The first move on what becomes an assembly line of treatment may seem to have been made voluntarily. But the 'natural' desire for parenthood is soon overwhelmed by the technology involved. Being defined as infertile ensures an immediate transformation from a woman healthy in all respects, who happens not to have produced a child, into a 'patient'. Any sense that an infertile woman continues to retain 'choice' or agency is illusory. Even before arriving at the IVF clinic, a woman has at the very least had her sexual life reduced to a series of encounters marked by circles on a temperature chart in attempts to predict ovulation, and a set of extremely painful treatments behind her usually carried out without anaesthetic, as air and/or dye is forced through her fallopian tubes. With little indication that such procedures rarely work, she may have had fallopian tubes reconstructed more than once, her navel reduced to an area of zero nerve sensation through laparoscopies, and major surgery to remove consequent adhesions. Students may even have practised steering the laparoscope or vaginal examinations on her during her operations, about which she will know nothing. At the lowest end of the technology, any woman given a temperature chart , a set of instructions about when to have sex, and faced with the 'evidence' of her failure as a woman by allowing herself to be labelled 'subfertile' would be brave to ask her gynaecologist for a speculum, mirror and instructions on what a 'ripe' cervix and cervical mucous looked and felt like as this might be of more use. IVF and other forms of embryo transfer technology have
displaced investigation into causes of infertility. This
is not necessarily the choice of the infertile women themselves,
but the result of the research priorities being driven
by those 'pharmocrats' Risks of treatment are rarely explained. Ever increasing
doses of Clomiphene, with its inherent risk of multiple
birth at 'best' and over stimulation of her ovaries leading
to cysts, or ovarian cancer at worst, will be prescribed
with no encouragement from her consultant to question
possible side-effects. Painful injections of Perganol
will be given, and even if the egg capture is successful,
and the embryo implants, it will still be bombarded with
more and more drugs. No one will be able to answer truthfully
whether the resultant baby might, (like the sons and daughters
of women who took DES), be a walking time bomb, who will
later develop cancer, or have fertility problems of its
own. Issues surrounding the necessity for egg collection
for embryo research is an active discouragement to the
medical practitioners to modify the dosage to produce
only the eggs necessary.The opportunity to have IVF treatment
on the NHS is available to so few women, that any questioning
of the treatment given will carry the unacknowledged fear
that it will result in a more acquiescent 'patient' being
given priority. Socially, once the woman has admitted
receiving treatment, "giving up" before financial resources
are exhausted becomes almost impossible: to the stigma
of infertility which already existed, an additional one
is thereby added, that of 'not trying hard enough'
Yet the 'infertile' population is in itself not a unified
whole. Writing as if all infertile women have the same
access to this technology is misleading: it ignore the
unequal access across class and race boundaries. The greatest
level of infertility is likely to be in those who have
had the worst deal on contraceptive treatment, or their
gynaecological problems ignored or misdiagnosed. These
are, not surprisingly, in Britain likely to be poor, of
Asian or Afro-Caribbean origin, probably living in inner
city areas, possibly given IUD or even in some cases Depo-Provera.

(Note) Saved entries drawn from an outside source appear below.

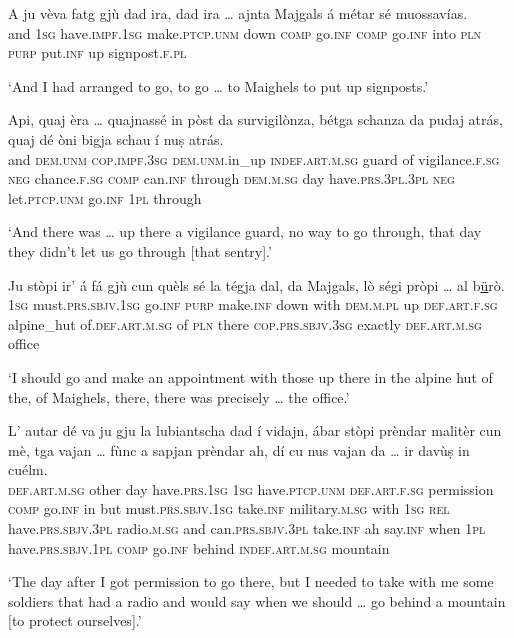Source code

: \begin{linenumbers}
\gll A ju vèva fatg gjù dad ira, dad ira … ajnta Majgals á métar sé muossavías.\\
and \textsc{1sg} have.\textsc{impf.1sg} make.\textsc{ptcp.unm} down \textsc{comp}  go.\textsc{inf} \textsc{comp} go.\textsc{inf} {} into \textsc{pln} \textsc{purp} put.\textsc{inf} up signpost.\textsc{f.pl} \\
\end{linenumbers}
\medskip
\glt `And I had arranged to go, to go … to Maighels to put up signposts.'
\medskip

\begin{linenumbers}
\gll  Api, quaj èra … quajnassé in pòst da survigilònza, bétga schanza da pudaj atrás, quaj dé òni bigja schau í nuṣ atrás.\\
and \textsc{dem.unm} \textsc{cop.impf.3sg} {} \textsc{dem.unm}.in\_up \textsc{indef.art.m.sg} guard of vigilance.\textsc{f.sg} \textsc{neg} chance.\textsc{f.sg} \textsc{comp} can.\textsc{inf} through \textsc{dem.m.sg} day have.\textsc{prs.3pl.3pl} \textsc{neg} let.\textsc{ptcp.unm} go.\textsc{inf} \textsc{1pl} through  \\
\end{linenumbers}
\medskip
\glt `And there was … up there a vigilance guard, no way to go through, that day they didn’t let us go through [that sentry].'
\medskip

\begin{linenumbers}
\gll Ju stòpi ir’ á fá gjù cun quèls sé la tégja dal, da Majgals, lò ségi pròpi … al b\underline{ü}rò.   \\
 \textsc{1sg} must.\textsc{prs.sbjv.1sg} go.\textsc{inf} \textsc{purp} make.\textsc{inf} down with \textsc{dem.m.pl} up \textsc{def.art.f.sg} alpine\_hut of.\textsc{def.art.m.sg} of \textsc{pln} there \textsc{cop.prs.sbjv.3sg} exactly  {} \textsc{def.art.m.sg} office\\
\end{linenumbers}
\medskip
\glt `I should go and make an appointment with those up there in the alpine hut of the, of Maighels, there, there was precisely … the office.'
\medskip

\begin{linenumbers}
\gll  L’ autar dé va ju gju la lubiantscha dad í vidajn, ábar stòpi prèndar malitèr cun mè, tga vajan … fùnc a sapjan prèndar ah, dí cu nus vajan da … ir davùṣ in cuélm.  \\
 \textsc{def.art.m.sg} other day have.\textsc{prs.1sg} \textsc{1sg} have.\textsc{ptcp.unm} \textsc{def.art.f.sg} permission \textsc{comp} go.\textsc{inf} in but must.\textsc{prs.sbjv.1sg}  take.\textsc{inf} military.\textsc{m.sg} with \textsc{1sg} \textsc{rel} have.\textsc{prs.sbjv.3pl} {} radio.\textsc{m.sg} and can.\textsc{prs.sbjv.3pl} take.\textsc{inf} ah say.\textsc{inf} when \textsc{1pl} have.\textsc{prs.sbjv.1pl} \textsc{comp} {} go.\textsc{inf} behind \textsc{indef.art.m.sg} mountain\\
\end{linenumbers}
\medskip
\glt `The day after I got permission to go there, but I needed to take with me some soldiers that had a radio and would say when we should … go behind a mountain [to protect ourselves].'
\medskip

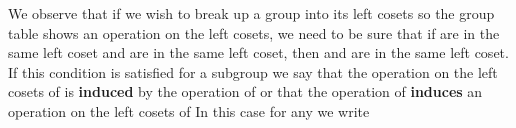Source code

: \documentclass[11pt,oneside]{article}
\begin{document}
\begin{BookBody}
\noindent We observe that if we wish to break up a group into its left cosets so the group table shows an operation on the left cosets, we need to be sure that if  are in the same 
left coset and  are in the same left coset, then  and  are in the same left coset. If this condition is satisfied for a subgroup  we say that the operation on the left cosets of  is\textbf{ induced} by the operation of  or that the operation of  \textbf{induces} an operation on the left cosets of  In this case for any  we write

\end{BookBody}

\BookNarrativetrue
\end{document}

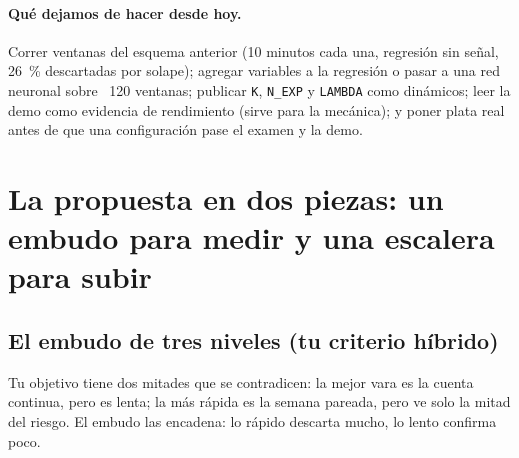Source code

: \documentclass[11pt,a4paper]{article}
\newcommand{\code}[1]{\texttt{\small #1}}
\begin{document}
\paragraph{Qué dejamos de hacer desde hoy.} Correr ventanas del esquema anterior (10 minutos cada una, regresión sin señal,
26~\% descartadas por solape); agregar variables a la regresión o pasar a una red neuronal sobre ~120 ventanas;
publicar \code{K}, \code{N\_EXP} y \code{LAMBDA} como dinámicos; leer la demo como evidencia de rendimiento (sirve para la
mecánica); y poner plata real antes de que una configuración pase el examen y la demo.

\section{La propuesta en dos piezas: un embudo para medir y una escalera para subir}

\subsection{El embudo de tres niveles (tu criterio híbrido)}\label{sec:embudo}

Tu objetivo tiene dos mitades que se contradicen: la mejor vara es la cuenta continua, pero es lenta; la más
rápida es la semana pareada, pero ve solo la mitad del riesgo. El embudo las encadena: lo rápido descarta mucho,
lo lento confirma poco.
\end{document}
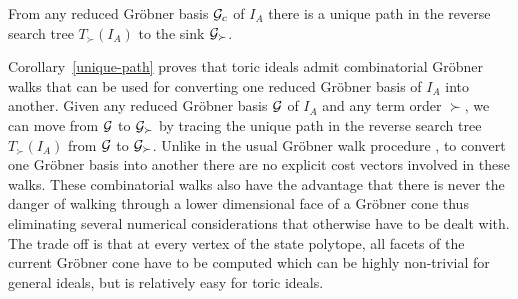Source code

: \documentclass[11pt]{article}
\begin{document}
\begin{corollary}\label{unique-path}
From any reduced Gr\"obner basis ${\cal G}_c$ of $I_A$ there is a 
unique path in the reverse search tree $T_\succ(I_A)$ to the sink 
${\cal G}_\succ$.  
\end{corollary}

Corollary~\ref{unique-path} proves that toric ideals admit
combinatorial Gr\"obner walks that can be used for converting one
reduced Gr\"obner basis of $I_A$ into another. Given any reduced
Gr\"obner basis ${\cal G}$ of $I_A$ and any term order $\succ$, we can
move from ${\cal G}$ to ${\cal G}_\succ$ by tracing the unique path in the 
reverse search tree $T_\succ(I_A)$ from ${\cal G}$ to ${\cal G}_\succ$. 
Unlike in the usual Gr\"obner walk procedure \cite{CKM},\cite{AGK} 
to convert one Gr\"obner basis into another there are no explicit cost
vectors involved in these walks. These combinatorial walks also have
the advantage that there is never the danger of walking through a
lower dimensional face of a Gr\"obner cone thus eliminating several
numerical considerations that otherwise have to be dealt with. The
trade off is that at every vertex of the state polytope, all facets of
the current Gr\"obner cone have to be computed which can be highly
non-trivial for general ideals, but is relatively easy for toric ideals.
\end{document}
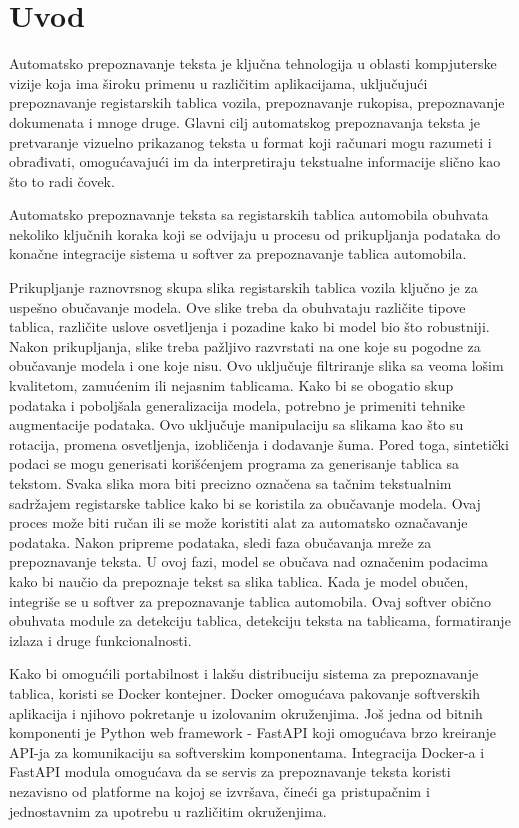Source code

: \documentclass[a4paper,12pt]{article}
\begin{document}
	\section{Uvod}
	Automatsko prepoznavanje teksta je ključna tehnologija u oblasti kompjuterske vizije koja ima široku primenu u različitim aplikacijama, uključujući prepoznavanje registarskih tablica vozila, prepoznavanje rukopisa, prepoznavanje dokumenata i mnoge druge. Glavni cilj automatskog prepoznavanja teksta je pretvaranje vizuelno prikazanog teksta u format koji računari mogu razumeti i obrađivati, omogućavajući im da interpretiraju tekstualne informacije slično kao što to radi čovek.
		
	Automatsko prepoznavanje teksta sa registarskih tablica automobila obuhvata nekoliko ključnih koraka koji se odvijaju u procesu od prikupljanja podataka do konačne integracije sistema u softver za prepoznavanje tablica automobila.
	
	Prikupljanje raznovrsnog skupa slika registarskih tablica vozila ključno je za uspešno obučavanje modela. Ove slike treba da obuhvataju različite tipove tablica, različite uslove osvetljenja i pozadine kako bi model bio što robustniji. Nakon prikupljanja, slike treba pažljivo razvrstati na one koje su pogodne za obučavanje modela i one koje nisu. Ovo uključuje filtriranje slika sa veoma lošim kvalitetom, zamućenim ili nejasnim tablicama. Kako bi se obogatio skup podataka i poboljšala generalizacija modela, potrebno je primeniti tehnike augmentacije podataka. Ovo uključuje manipulaciju sa slikama kao što su rotacija, promena osvetljenja, izobličenja i dodavanje šuma. Pored toga, sintetički podaci se mogu generisati korišćenjem programa za generisanje tablica sa tekstom. Svaka slika mora biti precizno označena sa tačnim tekstualnim sadržajem registarske tablice kako bi se koristila za obučavanje modela. Ovaj proces može biti ručan ili se može koristiti alat za automatsko označavanje podataka. Nakon pripreme podataka, sledi faza obučavanja mreže za prepoznavanje teksta. U ovoj fazi, model se obučava nad označenim podacima kako bi naučio da prepoznaje tekst sa slika tablica. Kada je model obučen, integriše se u softver za prepoznavanje tablica automobila. Ovaj softver obično obuhvata module za detekciju tablica, detekciju teksta na tablicama, formatiranje izlaza i druge funkcionalnosti.
	
	Kako bi omogućili portabilnost i lakšu distribuciju sistema za prepoznavanje tablica, koristi se Docker kontejner. Docker omogućava pakovanje softverskih aplikacija i njihovo pokretanje u izolovanim okruženjima. Još jedna od bitnih komponenti je Python web framework - FastAPI koji omogućava brzo kreiranje API-ja za komunikaciju sa softverskim komponentama. Integracija Docker-a i FastAPI modula omogućava da se servis za prepoznavanje teksta koristi nezavisno od platforme na kojoj se izvršava, čineći ga pristupačnim i jednostavnim za upotrebu u različitim okruženjima.
	\newpage
	
\end{document}

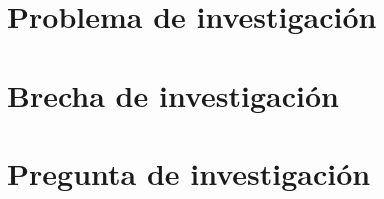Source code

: \documentclass[12pt,a4paper]{report}
\begin{document}
\section{Problema de investigación}

%
%
%
%
%
%


\section{Brecha de investigación}

%
%
%
%
%
%
%
%
%
%
%


\section{Pregunta de investigación}

%
%
%
%
%
\end{document}
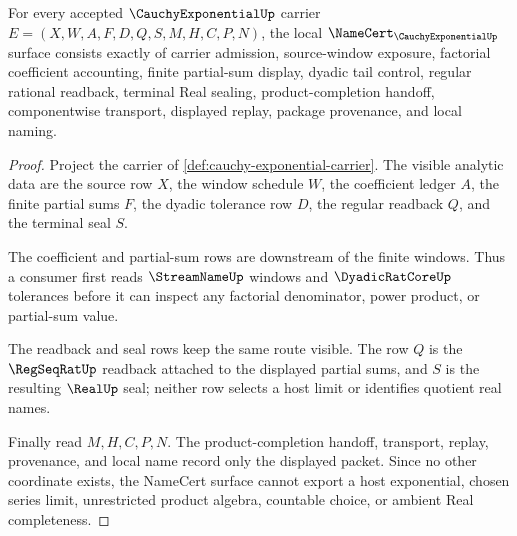 \begin{theorem}
\label{thm:cauchy-exponential-namecert-obligations}
For every accepted $\CauchyExponentialUp$ carrier $E=(X,W,A,F,D,Q,S,M,H,C,P,N)$, the local $\NameCert_{\CauchyExponentialUp}$ surface consists exactly of carrier admission, source-window exposure, factorial coefficient accounting, finite partial-sum display, dyadic tail control, regular rational readback, terminal Real sealing, product-completion handoff, componentwise transport, displayed replay, package provenance, and local naming.
\end{theorem}
\begin{proof}
Project the carrier of \autoref{def:cauchy-exponential-carrier}. The visible analytic data are the source row $X$, the window schedule $W$, the coefficient ledger $A$, the finite partial sums $F$, the dyadic tolerance row $D$, the regular readback $Q$, and the terminal seal $S$.

The coefficient and partial-sum rows are downstream of the finite windows. Thus a consumer first reads $\StreamNameUp$ windows and $\DyadicRatCoreUp$ tolerances before it can inspect any factorial denominator, power product, or partial-sum value.

The readback and seal rows keep the same route visible. The row $Q$ is the $\RegSeqRatUp$ readback attached to the displayed partial sums, and $S$ is the resulting $\RealUp$ seal; neither row selects a host limit or identifies quotient real names.

Finally read $M,H,C,P,N$. The product-completion handoff, transport, replay, provenance, and local name record only the displayed packet. Since no other coordinate exists, the NameCert surface cannot export a host exponential, chosen series limit, unrestricted product algebra, countable choice, or ambient Real completeness.
\end{proof}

Athough they might live which within reach of teaching
hospitals where the few IVF research projects operating
in NHS hospitals take place, they are less likely to be
referred for IVF and are less likely to be able to afford
the costs
The ownership of embryos themselves have become an issue:
pressure on research clinics for eggs leads to couples
being encouraged to sign over 'spare' embryos. The 'problem'
of the several thousand frozen unclaimed embryos is currently
being discussed on television chat shows, as to whether
these can be 'donated' to infertile couples, or whether
they remain legally the property of their parents who
should be able to vet potential recipients. Dworkin has expressed the fear that the end result may
be breeding brothels as middleclass ovaries are superovulated
to produce eggs which will be hatched in wombs of the
lower classes, creating a caste of 'reproductive prostitutes'.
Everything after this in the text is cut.